Servirà infatti “in ambito ospedaliero o comunitario, un continuo monitoraggio esplicato a livello centrale sulle attività di competenza dei servizi sanitari regionali nonché in generale un rafforzamento della preparadness nel settore di prevenzione e controllo delle infezioni”.
Il nuovo Piano Pandemico verrà costantemente aggiornato
Si parte sempre coi migliori propositi, e questi vengono messi anche per iscritto nello stesso documento. Si evidenzia infatti che “la preparazione a una pandemia influenzale è un processo continuo di pianificazione, esercitazioni, revisioni e traduzioni in azioni nazionali e regionali, dei piani di risposta.
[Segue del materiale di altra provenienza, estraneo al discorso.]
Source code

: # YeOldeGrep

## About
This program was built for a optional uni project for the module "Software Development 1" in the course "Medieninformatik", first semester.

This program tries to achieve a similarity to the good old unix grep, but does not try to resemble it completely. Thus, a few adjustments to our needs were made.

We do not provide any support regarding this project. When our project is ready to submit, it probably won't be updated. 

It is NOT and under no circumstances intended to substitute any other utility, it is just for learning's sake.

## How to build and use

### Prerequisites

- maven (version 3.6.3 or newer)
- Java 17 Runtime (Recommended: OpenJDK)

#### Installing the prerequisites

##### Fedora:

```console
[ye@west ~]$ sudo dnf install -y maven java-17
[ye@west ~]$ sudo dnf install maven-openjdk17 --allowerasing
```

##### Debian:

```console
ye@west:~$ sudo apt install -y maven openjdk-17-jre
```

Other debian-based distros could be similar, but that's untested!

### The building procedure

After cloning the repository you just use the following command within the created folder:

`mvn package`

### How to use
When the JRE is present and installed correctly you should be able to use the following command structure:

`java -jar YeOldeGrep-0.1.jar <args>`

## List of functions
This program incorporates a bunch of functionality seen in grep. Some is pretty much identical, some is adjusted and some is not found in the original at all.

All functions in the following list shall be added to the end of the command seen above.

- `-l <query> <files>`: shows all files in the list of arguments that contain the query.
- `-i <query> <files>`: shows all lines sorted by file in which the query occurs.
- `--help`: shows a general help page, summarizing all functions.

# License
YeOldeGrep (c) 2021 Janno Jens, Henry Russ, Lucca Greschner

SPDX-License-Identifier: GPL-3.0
Un piano pandemico è quindi un documento dinamico che viene implementato anche attraverso documenti, circolari, rapporti tecnici”.
E qui si torna poi alla vicenda dell’inchiesta giudiziaria che la Procura di Bergamo sta portando avanti al fine di stabilire le responsabilità nel mancato aggiornamento del piano pandemico influenzale, che risultava datato 2006, e da allora rimasto identico, salvo alcune modifiche che di fatto sembravano avere il solo scopo di dare l’illusione di un recente aggiornamento, ma che lasciavano il piano pandemico identico a com’era nel 2006.